====== DATA EXTRACTS

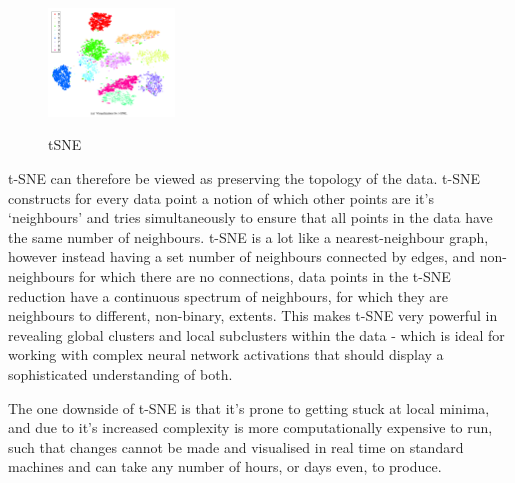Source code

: \documentclass[a4paper,11pt,titlepage]{article}
\begin{document}
	\begin{figure}[H]
    			\centering	
			{{\includegraphics[width=0.3\textwidth]
    				{img/hinton_tsne.png} 
    			}}%
    			\caption{tSNE}%
    		\label{fig:3nn}
	\end{figure}	  
	
	
		t-SNE can therefore be viewed as preserving the topology of the data. t-SNE constructs for every data point a notion of which other points are it's `neighbours' and tries simultaneously to ensure that all points in the data have the same number of neighbours. t-SNE is a lot like a nearest-neighbour graph, however instead having a set number of neighbours connected by edges, and non-neighbours for which there are no connections, data points in the t-SNE reduction have a continuous spectrum of neighbours, for which they are neighbours to different, non-binary, extents. This makes t-SNE very powerful in revealing global clusters and local subclusters within the data - which is ideal for working with complex neural network activations that should display a sophisticated understanding of both.
		\par
		 The one downside of t-SNE is that it's prone to getting stuck at local minima, and due to it's increased complexity is more computationally expensive to run, such that changes cannot be made and visualised in real time on standard machines and can take any number of hours, or days even, to produce.  
\end{document}
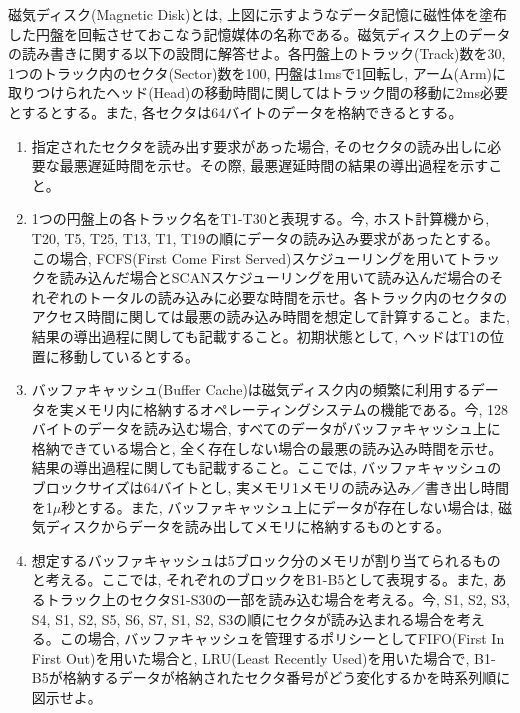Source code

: \documentclass[dvipdfmx,titlepage, 11pt, a4paper]{jsarticle}%
\begin{document}
\noindent 磁気ディスク(Magnetic Disk)とは, 上図に示すようなデータ記憶に磁性体を塗布した円盤を回転させておこなう記憶媒体の名称である。磁気ディスク上のデータの読み書きに関する以下の設問に解答せよ。各円盤上のトラック(Track)数を30, 1つのトラック内のセクタ(Sector)数を100, 円盤は1msで1回転し, アーム(Arm)に取りつけられたヘッド(Head)の移動時間に関してはトラック間の移動に2ms必要とするとする。また, 各セクタは64バイトのデータを格納できるとする。
\begin{enumerate}[(1)]
  \setlength{\itemsep}{15pt}
\item 指定されたセクタを読み出す要求があった場合, そのセクタの読み出しに必要な最悪遅延時間を示せ。その際, 最悪遅延時間の結果の導出過程を示すこと。
\item 1つの円盤上の各トラック名をT1-T30と表現する。今, ホスト計算機から, T20, T5, T25, T13, T1, T19の順にデータの読み込み要求があったとする。この場合, FCFS(First Come First Served)スケジューリングを用いてトラックを読み込んだ場合とSCANスケジューリングを用いて読み込んだ場合のそれぞれのトータルの読み込みに必要な時間を示せ。各トラック内のセクタのアクセス時間に関しては最悪の読み込み時間を想定して計算すること。また, 結果の導出過程に関しても記載すること。初期状態として, ヘッドはT1の位置に移動しているとする。
\item バッファキャッシュ(Buffer Cache)は磁気ディスク内の頻繁に利用するデータを実メモリ内に格納するオペレーティングシステムの機能である。今, 128バイトのデータを読み込む場合, すべてのデータがバッファキャッシュ上に格納できている場合と, 全く存在しない場合の最悪の読み込み時間を示せ。結果の導出過程に関しても記載すること。ここでは, バッファキャッシュのブロックサイズは64バイトとし, 実メモリ1メモリの読み込み／書き出し時間を1$\mu$秒とする。また, バッファキャッシュ上にデータが存在しない場合は, 磁気ディスクからデータを読み出してメモリに格納するものとする。
\item 想定するバッファキャッシュは5ブロック分のメモリが割り当てられるものと考える。ここでは, それぞれのブロックをB1-B5として表現する。また, あるトラック上のセクタS1-S30の一部を読み込む場合を考える。今, S1, S2, S3, S4, S1, S2, S5, S6, S7, S1, S2, S3の順にセクタが読み込まれる場合を考える。この場合, バッファキャッシュを管理するポリシーとしてFIFO(First In First Out)を用いた場合と, LRU(Least Recently Used)を用いた場合で, B1-B5が格納するデータが格納されたセクタ番号がどう変化するかを時系列順に図示せよ。
\end{enumerate}
\end{document}
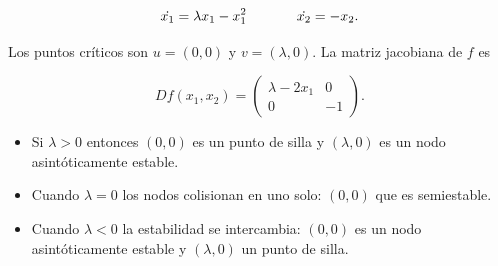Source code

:\begin{example} \label{ex:transcriticbifurcation}
$$ 
	\dot{x_1} = \lambda x_1 - x_1^2 \hspace{0.5in} \dot{x_2} = -x_2.
$$

Los puntos críticos son $u = (0, 0)$ y $v = (\lambda, 0)$.
La matriz jacobiana de $f$ es

$$ Df(x_1,x_2) = \left( \begin{array}{ll}
	\lambda - 2x_1 & 0 \\
	0 & -1
\end{array} \right). $$

\begin{itemize}
	\item Si $\lambda > 0$ entonces $(0,0)$ es un punto de silla y $(\lambda, 0)$ es un nodo asintóticamente estable.
	\item Cuando $\lambda = 0$ los nodos colisionan en uno solo: $(0,0)$ que es semiestable.
	\item Cuando $\lambda < 0$ la estabilidad se intercambia: $(0,0)$ es un nodo asintóticamente estable y $(\lambda, 0)$ un punto de silla.
\end{itemize}


\end{example}
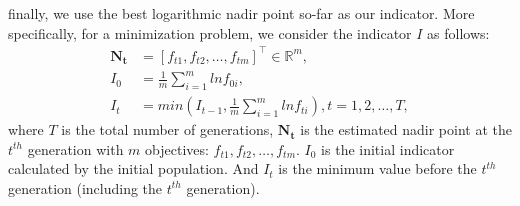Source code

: \documentclass[conference]{IEEEtran}
\begin{document}
finally, we use the best logarithmic nadir point so-far as our indicator. More specifically,
for a minimization problem, we consider the indicator $I$ as follows:
\begin{equation}\begin{aligned}\label{ewcd1}
  \boldsymbol{N_{t}} &= [f_{t1},f_{t2},\dots,f_{tm}]^\top \in \mathbb{R}^m ,\\
  I_{0} &= \frac{1}{m} \sum_{i=1}^{m}lnf_{0i},\\
  I_{t} &= min(I_{t-1},\frac{1}{m} \sum_{i=1}^{m}lnf_{ti}),
  t = 1,2,\dots,T,
\end{aligned}
\end{equation}
where $T$ is the total number of generations, 
$\boldsymbol{N_{t}}$ is the estimated nadir point at the $t^{th}$ generation with $m$ objectives: $f_{t1},f_{t2},\dots,f_{tm}$. 
$I_0$ is the initial indicator calculated by the initial population.
And $I_t$ is the minimum value before the $t^{th}$ generation (including the $t^{th}$ generation). 
\end{document}
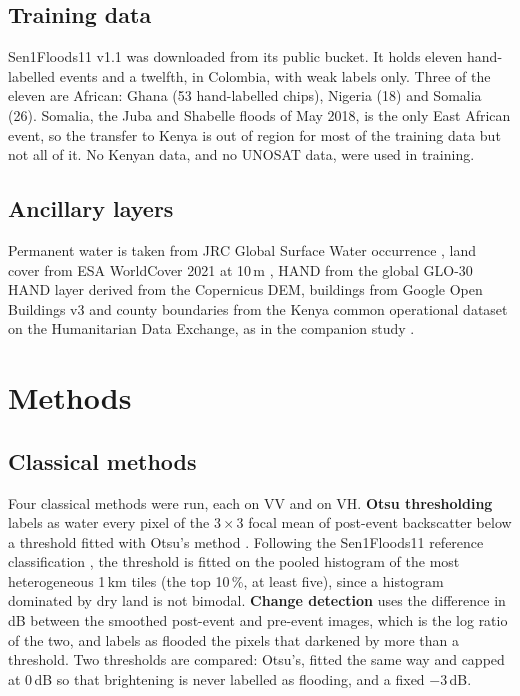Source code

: \documentclass[11pt]{article}
\begin{document}
\subsection{Training data}

Sen1Floods11 v1.1 \cite{bonafilia2020} was downloaded from its public bucket.
It holds eleven hand-labelled events and a twelfth, in Colombia, with weak
labels only. Three of the eleven are African: Ghana (53 hand-labelled chips),
Nigeria (18) and Somalia (26). Somalia, the Juba and Shabelle floods of May
2018, is the only East African event, so the transfer to Kenya is out of
region for most of the training data but not all of it. No Kenyan data, and
no UNOSAT data, were used in training.

\subsection{Ancillary layers}

Permanent water is taken from JRC Global Surface Water occurrence
\cite{pekel2016}, land cover from ESA WorldCover 2021 at 10\,m
\cite{zanaga2022}, HAND from the global GLO-30 HAND layer derived from the
Copernicus DEM, buildings from Google Open Buildings v3 \cite{sirko2021} and
county boundaries from the Kenya common operational dataset on the
Humanitarian Data Exchange, as in the companion study
\cite{ouma2026drought}.

\section{Methods}
\label{sec:methods}

\subsection{Classical methods}

Four classical methods were run, each on VV and on VH. \textbf{Otsu
thresholding} labels as water every pixel of the 3\,$\times$\,3 focal mean of
post-event backscatter below a threshold fitted with Otsu's method
\cite{otsu1979}. Following the Sen1Floods11 reference classification
\cite{bonafilia2020}, the threshold is fitted on the pooled histogram of the
most heterogeneous 1\,km tiles (the top 10\,\%, at least five), since a
histogram dominated by dry land is not bimodal. \textbf{Change detection}
uses the difference in dB between the smoothed post-event and pre-event images,
which is the log ratio of the two, and labels as flooded the pixels that
darkened by more than a threshold. Two thresholds are compared: Otsu's,
fitted the same way and capped at 0\,dB so that brightening is never labelled
as flooding, and a fixed $-3$\,dB.
\end{document}

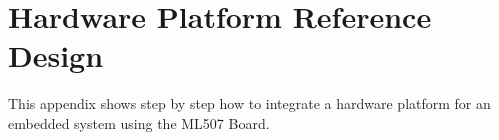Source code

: \chapter{Hardware Platform Reference Design}

This appendix shows step by step how to integrate a hardware platform for an embedded system using the ML507 Board.

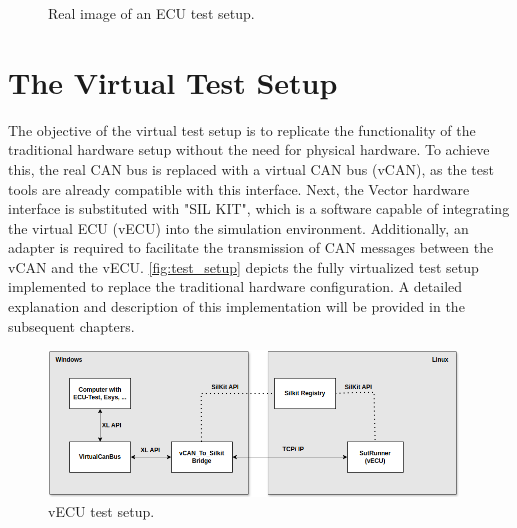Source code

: \begin{figure}[htpb]
  \centering
  \caption{Real image of an ECU test setup.} 
  \label{fig:Real_hardware}
\end{figure}





\section{The Virtual Test Setup}
The objective of the virtual test setup is to replicate the functionality of the traditional hardware setup without the need for physical hardware. To achieve this, the real CAN bus is replaced with a virtual CAN bus (vCAN), as the test tools are already compatible with this interface. Next, the Vector hardware interface is substituted with "SIL KIT", which is a software capable of integrating the virtual ECU (vECU) into the simulation environment. Additionally, an adapter is required to facilitate the transmission of CAN messages between the vCAN and the vECU. \autoref{fig:test_setup} depicts the fully virtualized test setup implemented to replace the traditional hardware configuration. A detailed explanation and description of this implementation will be provided in the subsequent chapters.


\begin{figure}[htpb]
  \centering
  \includegraphics[width=0.97\textwidth]{figures/test_setup2.PNG}
  \caption{vECU test setup.} \label{fig:test_setup}
\end{figure}


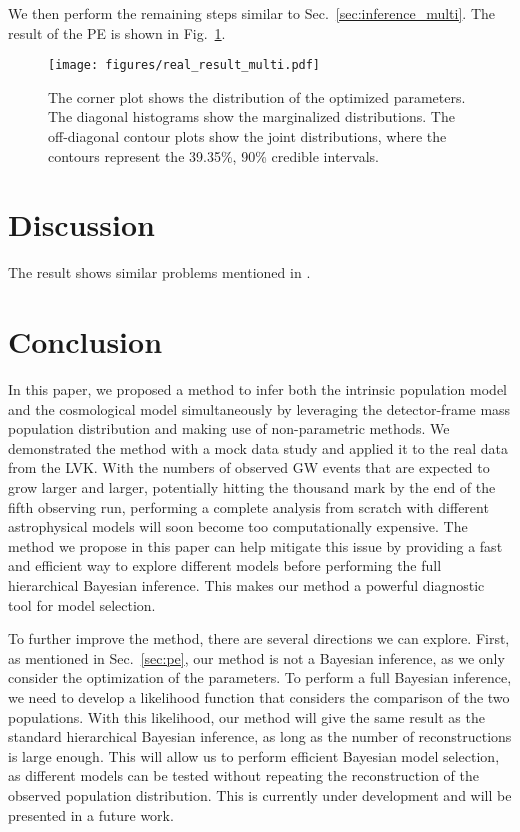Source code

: \documentclass[sn-aps, pdflatex]{sn-jnl}
\begin{document}
We then perform the remaining steps similar to Sec.~\ref{sec:inference_multi}.
The result of the \ac{PE} is shown in Fig.~\ref{fig:real_result_multi}.
\begin{figure}[htbp]
    \texttt{[image: figures/real\_result\_multi.pdf]}
    \caption{
        The corner plot shows the distribution of the optimized parameters.
        The diagonal histograms show the marginalized distributions.
        The off-diagonal contour plots show the joint distributions, where the contours represent the 39.35\%, 90\% credible intervals.
    }
    \label{fig:real_result_multi}
\end{figure}

\section{Discussion}
\label{sec:discussion}

The result shows similar problems mentioned in \cite{Pierra:2023deu}.

\section{Conclusion}
\label{sec:conclusion}

In this paper, we proposed a method to infer both the intrinsic population model and the cosmological model simultaneously by leveraging the detector-frame mass population distribution and making use of non-parametric methods.
We demonstrated the method with a mock data study and applied it to the real data from the \ac{LVK}.
With the numbers of observed \ac{GW} events that are expected to grow larger and larger, potentially hitting the thousand mark by the end of the fifth observing run, performing a complete analysis from scratch with different astrophysical models will soon become too computationally expensive.
The method we propose in this paper can help mitigate this issue by providing a fast and efficient way to explore different models before performing the full hierarchical Bayesian inference.
This makes our method a powerful diagnostic tool for model selection.

To further improve the method, there are several directions we can explore.
First, as mentioned in Sec.~\ref{sec:pe}, our method is not a Bayesian inference, as we only consider the optimization of the parameters.
To perform a full Bayesian inference, we need to develop a likelihood function that considers the comparison of the two populations.
With this likelihood, our method will give the same result as the standard hierarchical Bayesian inference, as long as the number of reconstructions is large enough.
This will allow us to perform efficient Bayesian model selection, as different models can be tested without repeating the reconstruction of the observed population distribution.
This is currently under development and will be presented in a future work.
\end{document}

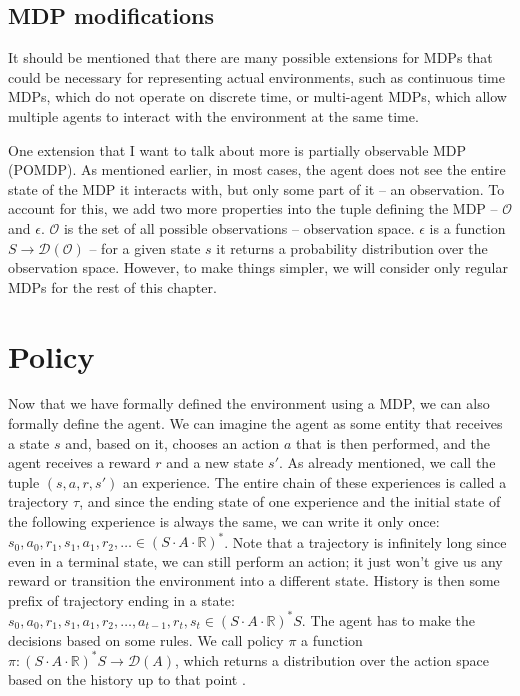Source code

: \documentclass[
  digital,     %
  oneside,     %
  nosansbold,  %
  nocolorbold, %
  lof,         %
  lot,         %
]{fithesis4}
\begin{document}
\subsection{MDP modifications}
It should be mentioned that there are many possible extensions for MDPs that could be necessary for representing actual environments, such as continuous time MDPs, which do not operate on discrete time, or multi-agent MDPs, which allow multiple agents to interact with the environment at the same time. \cite[p. 59]{GDRL}

One extension that I want to talk about more is partially observable MDP (POMDP). As mentioned earlier, in most cases, the agent does not see the entire state of the MDP it interacts with, but only some part of it -- an observation. To account for this, we add two more properties into the tuple defining the MDP -- $\mathcal{O}$ and $\epsilon$. $\mathcal{O}$ is the set of all possible observations -- observation space. $\epsilon$ is a function $S \to \mathcal{D}(\mathcal{O})$ -- for a given state $s$ it returns a probability distribution over the observation space. However, to make things simpler, we will consider only regular MDPs for the rest of this chapter.

\section{Policy}
Now that we have formally defined the environment using a MDP, we can also formally define the agent. We can imagine the agent as some entity that receives a state $s$ and, based on it, chooses an action $a$ that is then performed, and the agent receives a reward $r$ and a new state $s'$. As already mentioned, we call the tuple $(s, a, r, s')$ an experience. The entire chain of these experiences is called a trajectory $\tau$, and since the ending state of one experience and the initial state of the following experience is always the same, we can write it only once: $s_0,a_0,r_1,s_1,a_1,r_2,\dotsc \in (S\cdot A \cdot \mathbb{R})^{*}$. Note that a trajectory is infinitely long since even in a terminal state, we can still perform an action; it just won't give us any reward or transition the environment into a different state. History is then some prefix of trajectory ending in a state: $s_0,a_0,r_1,s_1,a_1,r_2,\dotsc, a_{t-1},r_t,s_t\in (S\cdot A \cdot \mathbb{R})^{*}S$. The agent has to make the decisions based on some rules. We call policy $\pi$ a function $\pi\colon (S\cdot A \cdot \mathbb{R})^{*}S \to \mathcal{D}(A)$, which returns a distribution over the action space based on the history up to that point \cite[p. 19]{PA230}.
\end{document}
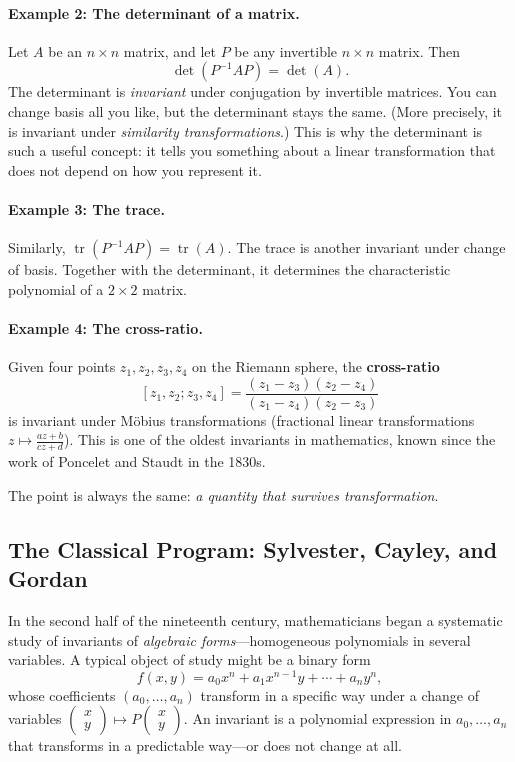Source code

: \paragraph{Example 2: The determinant of a matrix.}
Let $A$ be an $n \times n$ matrix, and let $P$ be any invertible $n \times n$ matrix. Then
\[
    \det(P^{-1}AP) = \det(A).
\]
The determinant is \emph{invariant} under conjugation by invertible matrices. You can change basis all you like, but the determinant stays the same. (More precisely, it is invariant under \emph{similarity transformations}.) This is why the determinant is such a useful concept: it tells you something about a linear transformation that does not depend on how you represent it.

\paragraph{Example 3: The trace.}
Similarly, $\operatorname{tr}(P^{-1}AP) = \operatorname{tr}(A)$. The trace is another invariant under change of basis. Together with the determinant, it determines the characteristic polynomial of a $2 \times 2$ matrix.

\paragraph{Example 4: The cross-ratio.}
Given four points $z_1, z_2, z_3, z_4$ on the Riemann sphere, the \textbf{cross-ratio}
\[
    [z_1, z_2; z_3, z_4] = \frac{(z_1 - z_3)(z_2 - z_4)}{(z_1 - z_4)(z_2 - z_3)}
\]
is invariant under M\"obius transformations (fractional linear transformations $z \mapsto \frac{az+b}{cz+d}$). This is one of the oldest invariants in mathematics, known since the work of Poncelet and Staudt in the 1830s.

The point is always the same: \emph{a quantity that survives transformation}.

\subsection{The Classical Program: Sylvester, Cayley, and Gordan}

In the second half of the nineteenth century, mathematicians began a systematic study of invariants of \emph{algebraic forms}---homogeneous polynomials in several variables. A typical object of study might be a binary form
\[
    f(x,y) = a_0 x^n + a_1 x^{n-1} y + \cdots + a_n y^n,
\]
whose coefficients $(a_0, \ldots, a_n)$ transform in a specific way under a change of variables $\begin{pmatrix} x \\ y \end{pmatrix} \mapsto P \begin{pmatrix} x \\ y \end{pmatrix}$. An invariant is a polynomial expression in $a_0, \ldots, a_n$ that transforms in a predictable way---or does not change at all.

============

Only lines with the word "indicator" are wanted; pull each of them from the records.

finally, we use the best logarithmic nadir point so-far as our indicator. More specifically,
for a minimization problem, we consider the indicator $I$ as follows:
$I_0$ is the initial indicator calculated by the initial population.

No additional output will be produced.